Norwegian politician (1871–1959)

Georga Wilhelma "Goggi" Egede-Nissen (January 20, 1871 – August 15, 1959) was the wife and comrade-in-arms of Adam Egede-Nissen, a Norwegian Labor Party politician and the chairman of the Communist Party of Norway, for six decades. She was the mother of several prominent Norwegian actors.

Georga Ellertsen was the daughter of the shipbroker Fredrik Johan Ellertsen (1821–1907) and Marianne Schnelle (1827–1910). Although she came from a well-to-do family, she became aware of the economic realities of life early on. The family was hit by ship losses and surety obligations that depleted its fortune and forced it to sell its summer resort, Solbakken.

In her youth, Ellertsen showed talent for singing and acting, and she played the violin in Germany. However, she gave up her own artistic career plans when she married Adam Egede-Nissen in 1892. During their long marriage, she was responsible for the house, home, and eventually eleven children. She also took an active part in political life, and she played an important role for Adam Egede-Nissen when he took his seat in the Storting in 1900. He says in his memoirs that "Goggi became my constant coworker" (Goggi ble min stadige medarbeider), and in the home it became a routine for the husband to always first read his speeches, articles, and correspondence for his wife.

When the family moved to Vardø in 1897, she performed at meetings where her husband spoke. There she received a lot of attention for her violin playing. As a stay-at-home mother with the children, she was also not spared during the political environment of the time: in Vardø, among other things, she experienced having a window in her home smashed in while her husband was at a victory meeting at the Polar Star (Polarstjernen) lodge after a vote on liquor sales in the city. When the news of the incident reached the lodge, the meeting participants walked in a united troop home to Goggi. Later, the family settled in Stavanger, where Adam Egede-Nissen became a famous (and infamous) postmaster in 1911 and served as mayor from 1916 to 1919.
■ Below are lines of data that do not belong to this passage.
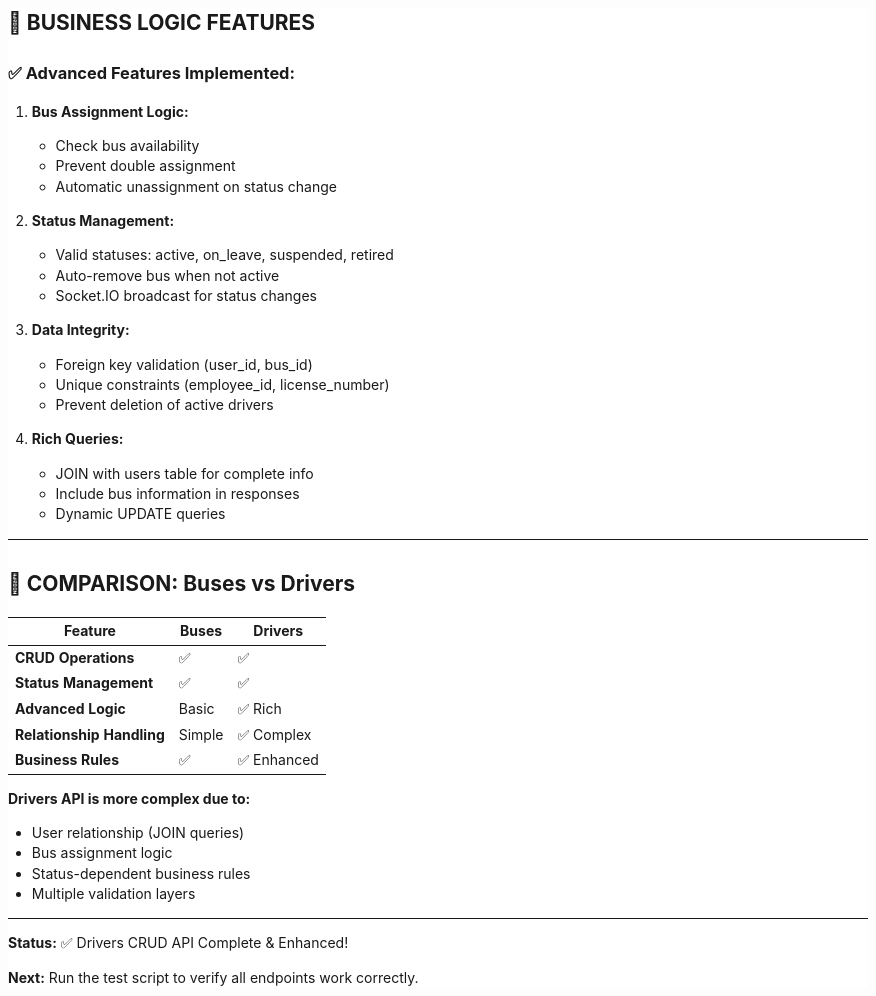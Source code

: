 
## 🔗 BUSINESS LOGIC FEATURES

### ✅ Advanced Features Implemented:

1. **Bus Assignment Logic:**
   - Check bus availability
   - Prevent double assignment
   - Automatic unassignment on status change

2. **Status Management:**
   - Valid statuses: active, on_leave, suspended, retired
   - Auto-remove bus when not active
   - Socket.IO broadcast for status changes

3. **Data Integrity:**
   - Foreign key validation (user_id, bus_id)
   - Unique constraints (employee_id, license_number)
   - Prevent deletion of active drivers

4. **Rich Queries:**
   - JOIN with users table for complete info
   - Include bus information in responses
   - Dynamic UPDATE queries

---

## 🎯 COMPARISON: Buses vs Drivers

| Feature | Buses | Drivers | 
|---------|-------|---------|
| **CRUD Operations** | ✅ | ✅ |
| **Status Management** | ✅ | ✅ |
| **Advanced Logic** | Basic | ✅ Rich |
| **Relationship Handling** | Simple | ✅ Complex |
| **Business Rules** | ✅ | ✅ Enhanced |

**Drivers API is more complex due to:**
- User relationship (JOIN queries)
- Bus assignment logic
- Status-dependent business rules
- Multiple validation layers

---

**Status:** ✅ Drivers CRUD API Complete & Enhanced!

**Next:** Run the test script to verify all endpoints work correctly.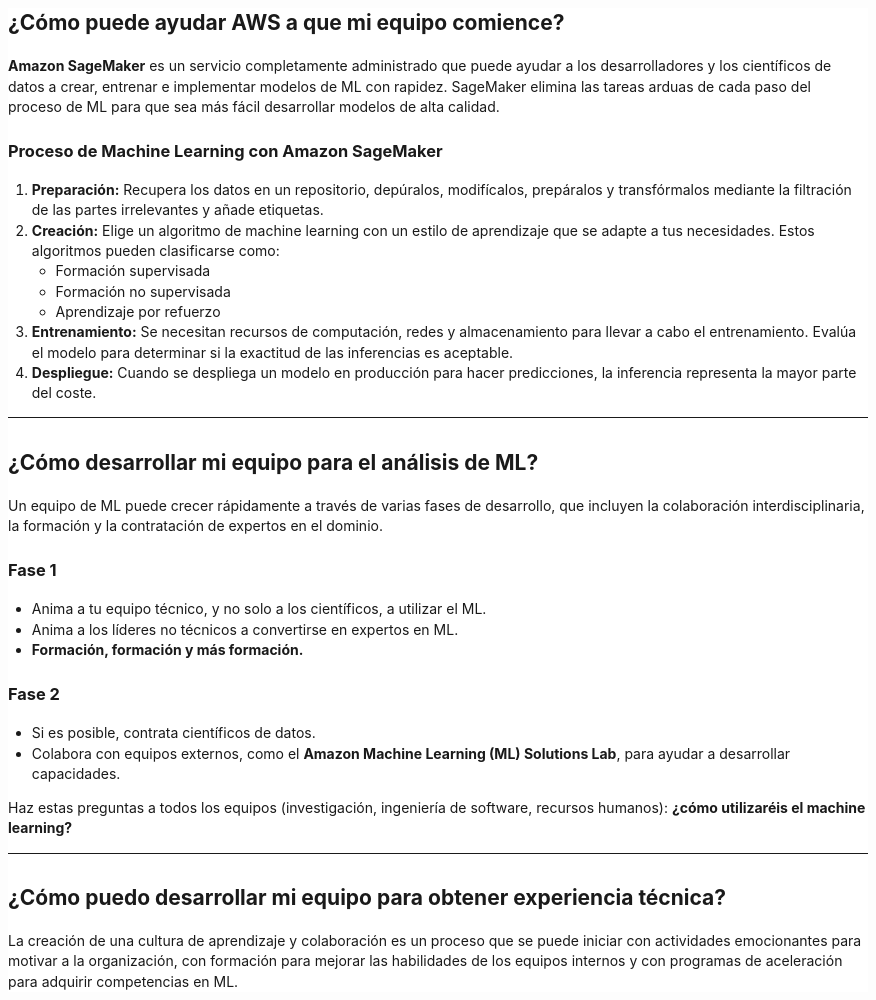
## ¿Cómo puede ayudar AWS a que mi equipo comience?

**Amazon SageMaker** es un servicio completamente administrado que puede ayudar a los desarrolladores y los científicos de datos a crear, entrenar e implementar modelos de ML con rapidez. SageMaker elimina las tareas arduas de cada paso del proceso de ML para que sea más fácil desarrollar modelos de alta calidad.

### Proceso de Machine Learning con Amazon SageMaker
1.  **Preparación:** Recupera los datos en un repositorio, depúralos, modifícalos, prepáralos y transfórmalos mediante la filtración de las partes irrelevantes y añade etiquetas.
2.  **Creación:** Elige un algoritmo de machine learning con un estilo de aprendizaje que se adapte a tus necesidades. Estos algoritmos pueden clasificarse como:
    * Formación supervisada
    * Formación no supervisada
    * Aprendizaje por refuerzo
3.  **Entrenamiento:** Se necesitan recursos de computación, redes y almacenamiento para llevar a cabo el entrenamiento. Evalúa el modelo para determinar si la exactitud de las inferencias es aceptable.
4.  **Despliegue:** Cuando se despliega un modelo en producción para hacer predicciones, la inferencia representa la mayor parte del coste.

---

## ¿Cómo desarrollar mi equipo para el análisis de ML?

Un equipo de ML puede crecer rápidamente a través de varias fases de desarrollo, que incluyen la colaboración interdisciplinaria, la formación y la contratación de expertos en el dominio.

### Fase 1
* Anima a tu equipo técnico, y no solo a los científicos, a utilizar el ML.
* Anima a los líderes no técnicos a convertirse en expertos en ML.
* **Formación, formación y más formación.**

### Fase 2
* Si es posible, contrata científicos de datos.
* Colabora con equipos externos, como el **Amazon Machine Learning (ML) Solutions Lab**, para ayudar a desarrollar capacidades.

Haz estas preguntas a todos los equipos (investigación, ingeniería de software, recursos humanos): **¿cómo utilizaréis el machine learning?**

---

## ¿Cómo puedo desarrollar mi equipo para obtener experiencia técnica?

La creación de una cultura de aprendizaje y colaboración es un proceso que se puede iniciar con actividades emocionantes para motivar a la organización, con formación para mejorar las habilidades de los equipos internos y con programas de aceleración para adquirir competencias en ML.
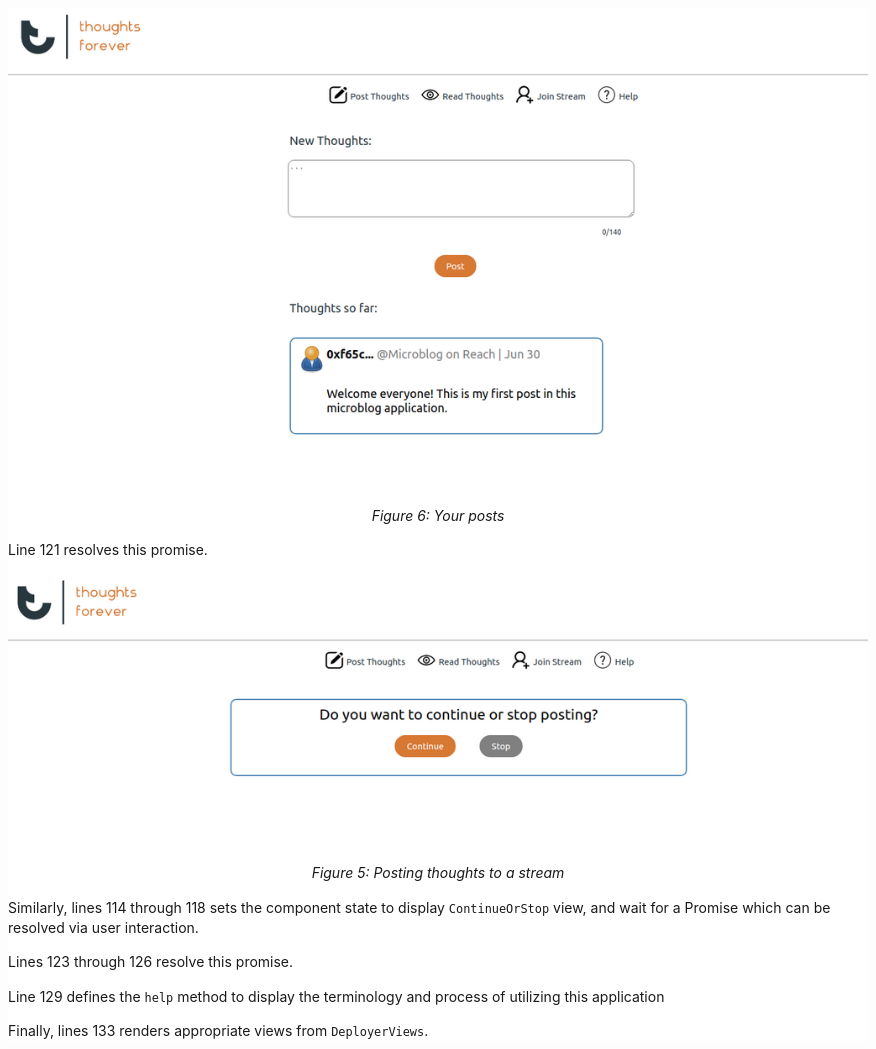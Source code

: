 ![PostingMoreThanOneThought](images/Poster.PostThought(1+Thoughts).png) <center> *Figure 6: Your posts* </center>

Line 121 resolves this promise.

![ContinueOrStop](images/Poster.ContinueOrStop.png) <center> *Figure 5: Posting thoughts to a stream* </center>

Similarly, lines 114 through 118 sets the component state to display `ContinueOrStop` view, and wait for a Promise which can be resolved via user interaction.

Lines 123 through 126 resolve this promise.

Line 129 defines the `help` method to display the terminology and process of utilizing this application

Finally, lines 133 renders appropriate views from `DeployerViews`.

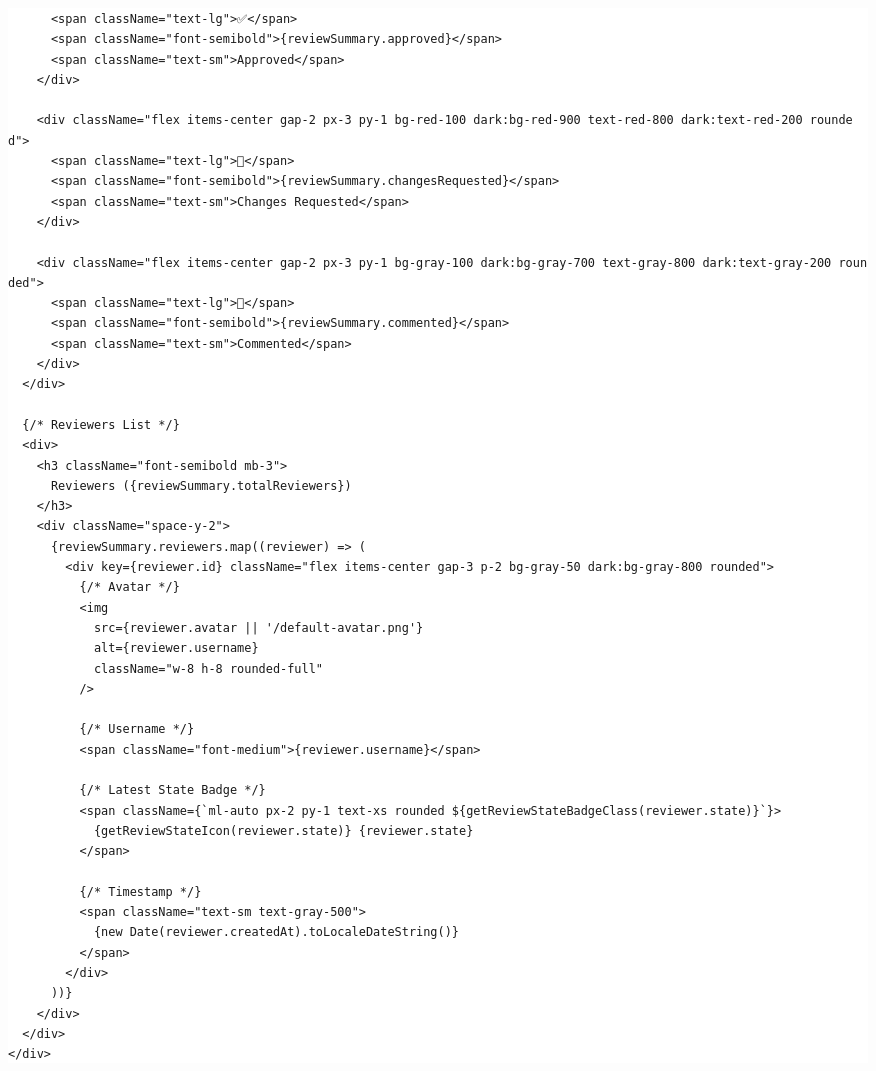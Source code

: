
 ```tsx
      <span className="text-lg">✅</span>
      <span className="font-semibold">{reviewSummary.approved}</span>
      <span className="text-sm">Approved</span>
    </div>

    <div className="flex items-center gap-2 px-3 py-1 bg-red-100 dark:bg-red-900 text-red-800 dark:text-red-200 rounded">
      <span className="text-lg">🔴</span>
      <span className="font-semibold">{reviewSummary.changesRequested}</span>
      <span className="text-sm">Changes Requested</span>
    </div>

    <div className="flex items-center gap-2 px-3 py-1 bg-gray-100 dark:bg-gray-700 text-gray-800 dark:text-gray-200 rounded">
      <span className="text-lg">💬</span>
      <span className="font-semibold">{reviewSummary.commented}</span>
      <span className="text-sm">Commented</span>
    </div>
  </div>

  {/* Reviewers List */}
  <div>
    <h3 className="font-semibold mb-3">
      Reviewers ({reviewSummary.totalReviewers})
    </h3>
    <div className="space-y-2">
      {reviewSummary.reviewers.map((reviewer) => (
        <div key={reviewer.id} className="flex items-center gap-3 p-2 bg-gray-50 dark:bg-gray-800 rounded">
          {/* Avatar */}
          <img
            src={reviewer.avatar || '/default-avatar.png'}
            alt={reviewer.username}
            className="w-8 h-8 rounded-full"
          />

          {/* Username */}
          <span className="font-medium">{reviewer.username}</span>

          {/* Latest State Badge */}
          <span className={`ml-auto px-2 py-1 text-xs rounded ${getReviewStateBadgeClass(reviewer.state)}`}>
            {getReviewStateIcon(reviewer.state)} {reviewer.state}
          </span>

          {/* Timestamp */}
          <span className="text-sm text-gray-500">
            {new Date(reviewer.createdAt).toLocaleDateString()}
          </span>
        </div>
      ))}
    </div>
  </div>
</div>
```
After the Labor Party split in 1923, Goggi Egede-Nissen became a member of the Norwegian Communist Party. In 1932 she also accompanied her husband on an extensive trip in the Soviet Union under Stalin.

The family left Stavanger in 1933, and they later settled in Bærum.

The couple's eleven children were raised following both their father's and mother's cultural interests. Seven of the children then also became well-known actors and actresses: Aud Egede-Nissen, Gerd Grieg, Ada Kramm, Oscar Egede-Nissen, Stig Egede-Nissen, Lill Egede-Nissen, and Gøril Havrevold.